Saturday, April 19, 2014

Dogs & Bears

The view of God’s Mountain was breathtaking. I felt as though I was exactly where I was meant to be as I looked out the cabin’s loft window. The college and career ministry team from my church had returned to help around the youth mission camp after being there four months earlier to do repairs on a home in the Appalachian. God’s Mountain is in the Vonore and Tellico Plains areas of Tennessee.   As I looked out the window I saw two dogs. Randy and Phyllis, who run the camp, have about six dogs that roam freely over their eighty eight acres. I had not seen these two dogs when I was there months earlier.  I ran down the stairs and out on to the porch to have a closer look at the scruffy Saint Bernard and young yellow Labrador retriever. They were friendly but hesitant to come close and then eventually approached for me to pet them. I found out the dogs, Mosby, the Saint Bernard, and Stuart, the lab, both named after officers in the civil war, belonged to the camp’s neighbor.
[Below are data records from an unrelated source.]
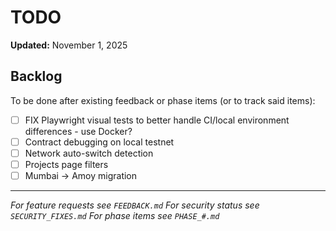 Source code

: # TODO

**Updated:** November 1, 2025

## Backlog

To be done after existing feedback or phase items (or to track said items):

- [ ] FIX Playwright visual tests to better handle CI/local environment differences - use Docker?
- [ ] Contract debugging on local testnet
- [ ] Network auto-switch detection
- [ ] Projects page filters
- [ ] Mumbai → Amoy migration

---

_For feature requests see `FEEDBACK.md`_
_For security status see `SECURITY_FIXES.md`_
_For phase items see `PHASE_#.md`_
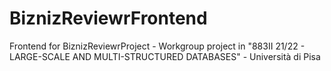 # BiznizReviewrFrontend
Frontend for BiznizReviewrProject - Workgroup project in "883II 21/22 - LARGE-SCALE AND MULTI-STRUCTURED DATABASES" - Università di Pisa

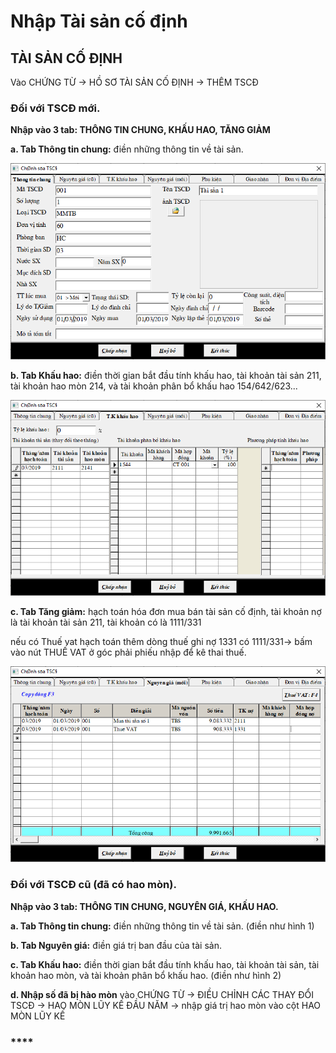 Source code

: # Nhập Tài sản cố định

## **TÀI SẢN CỐ ĐỊNH**

Vào CHỨNG TỪ -&gt; HỒ SƠ TÀI SẢN CỐ ĐỊNH -&gt; THÊM TSCĐ

### **Đối với TSCĐ mới.** 

**Nhập vào 3 tab: THÔNG TIN CHUNG, KHẤU HAO, TĂNG GIẢM**

**a. Tab Thông tin chung:** điền những thông tin về tài sản.

![](../.gitbook/assets/h40.PNG)

**b. Tab Khấu hao:** điền thời gian bắt đầu tính khấu hao, tài khoản tài sản 211, tài khoản hao mòn 214, và tài khoản phân bổ khấu hao 154/642/623...

![](../.gitbook/assets/h41.PNG)

**c. Tab Tăng giảm:** hạch toán hóa đơn mua bán tài sản cố định, tài khoản nợ là tài khoản tài sản 211, tài khoản có là 1111/331

nếu có Thuế vat hạch toán thêm dòng thuế ghi nợ 1331 có 1111/331-&gt; bấm vào nút THUẾ VAT ở góc phải phiếu nhập để kê thai thuế.

![](../.gitbook/assets/h42.PNG)

### **Đối với TSCĐ cũ \(đã có hao mòn\).** 

**Nhập vào 3 tab: THÔNG TIN CHUNG, NGUYÊN GIÁ, KHẤU HAO.**

**a. Tab Thông tin chung:** điền những thông tin về tài sản. \(điền như hình 1\)

**b. Tab Nguyên giá:** điền giá trị ban đầu của tài sản.

**c. Tab Khấu hao:** điền thời gian bắt đầu tính khấu hao, tài khoản tài sản, tài khoản hao mòn, và tài khoản phân bổ khấu hao. \(điền như hình 2\)

**d. Nhập số đã bị hào mòn** vào CHỨNG TỪ -&gt; ĐIỀU CHỈNH CÁC THAY ĐỔI TSCĐ -&gt; HAO MÒN LŨY KẾ ĐẦU NĂM -&gt; nhập giá trị hao mòn vào cột HAO MÒN LŨY KẾ

### \*\*\*\*

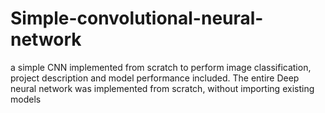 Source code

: # Simple-convolutional-neural-network
a simple CNN implemented from scratch to perform image classification, project description and model performance included.
The entire Deep neural network was implemented from scratch, without importing existing models 
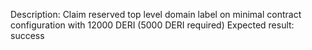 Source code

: Description: Claim reserved top level domain label on minimal contract configuration with 12000 DERI (5000 DERI required)
Expected result: success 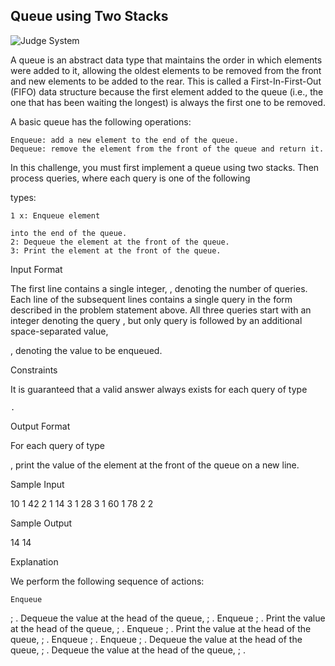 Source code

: ## Queue using Two Stacks

![Judge System](https://www.hackerrank.com/challenges/queue-using-two-stacks/problem)

A queue is an abstract data type that maintains the order in which elements were added to it, allowing the oldest elements to be removed from the front and new elements to be added to the rear. This is called a First-In-First-Out (FIFO) data structure because the first element added to the queue (i.e., the one that has been waiting the longest) is always the first one to be removed.

A basic queue has the following operations:

    Enqueue: add a new element to the end of the queue.
    Dequeue: remove the element from the front of the queue and return it.

In this challenge, you must first implement a queue using two stacks. Then process
queries, where each query is one of the following

types:

    1 x: Enqueue element 

    into the end of the queue.
    2: Dequeue the element at the front of the queue.
    3: Print the element at the front of the queue.

Input Format

The first line contains a single integer,
, denoting the number of queries.
Each line of the subsequent lines contains a single query in the form described in the problem statement above. All three queries start with an integer denoting the query , but only query is followed by an additional space-separated value,

, denoting the value to be enqueued.

Constraints

It is guaranteed that a valid answer always exists for each query of type

    .

Output Format

For each query of type

, print the value of the element at the front of the queue on a new line.

Sample Input

10
1 42
2
1 14
3
1 28
3
1 60
1 78
2
2

Sample Output

14
14

Explanation

We perform the following sequence of actions:

    Enqueue 

;
.
Dequeue the value at the head of the queue,
;
.
Enqueue
;
.
Print the value at the head of the queue,
;
.
Enqueue
;
.
Print the value at the head of the queue,
;
.
Enqueue
;
.
Enqueue
;
.
Dequeue the value at the head of the queue,
;
.
Dequeue the value at the head of the queue,
; .
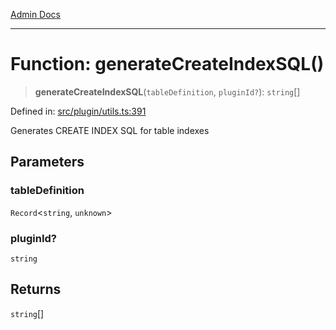 [Admin Docs](/)

***

# Function: generateCreateIndexSQL()

> **generateCreateIndexSQL**(`tableDefinition`, `pluginId?`): `string`[]

Defined in: [src/plugin/utils.ts:391](https://github.com/Sourya07/talawa-api/blob/3df16fa5fb47e8947dc575f048aef648ae9ebcf8/src/plugin/utils.ts#L391)

Generates CREATE INDEX SQL for table indexes

## Parameters

### tableDefinition

`Record`\<`string`, `unknown`\>

### pluginId?

`string`

## Returns

`string`[]
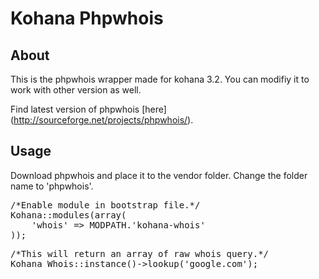 Kohana Phpwhois
===

About
---
This is the phpwhois wrapper made for kohana 3.2. You can modifiy it to work with other version as well.

Find latest version of phpwhois [here] (http://sourceforge.net/projects/phpwhois/).

Usage
---
Download phpwhois and place it to the vendor folder. Change the folder name to 'phpwhois'.

<pre>
/*Enable module in bootstrap file.*/
Kohana::modules(array(
	'whois' => MODPATH.'kohana-whois'
));
</pre>

<pre>
/*This will return an array of raw whois query.*/
Kohana_Whois::instance()->lookup('google.com'); 
</pre> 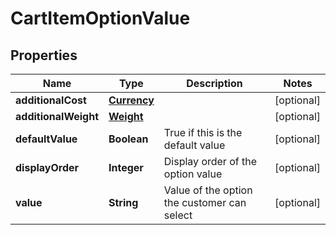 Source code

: 

# CartItemOptionValue


## Properties

| Name | Type | Description | Notes |
|------------ | ------------- | ------------- | -------------|
|**additionalCost** | [**Currency**](Currency.md) |  |  [optional] |
|**additionalWeight** | [**Weight**](Weight.md) |  |  [optional] |
|**defaultValue** | **Boolean** | True if this is the default value |  [optional] |
|**displayOrder** | **Integer** | Display order of the option value |  [optional] |
|**value** | **String** | Value of the option the customer can select |  [optional] |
One day Randy, Phyllis and I were talking about the bears in the area. Their neighbor’s garage had a doggie door big enough for Mosby to get through. One night he heard Mosby barking and went to investigate. A bear had come through the doggie dog and ran off with the dog food.

Another neighbor had a similar episode. He overheard his dogs barking in their kennel and looked out the window. There was this huge black bear on his porch, reaching up to get the dog food off the top shelf and then rambled off with the food.

Phyllis recalled the bear that came near their home. They contacted the rangers at the national forest next to their property who set up a bear cage. A few weeks later in the middle of the night she woke Randy up. “We have a bear in the trap’ she told him. They quickly rode over to see the bear but could only see a black nose. When the rangers opened the trap, it wasn’t a bear but Lady their golden retriever. A couple of weeks later, they heard the trap again. This time there was no mistaken they had a bear and he was not happy. The rangers weighed, tagged, and then returned him to the forest.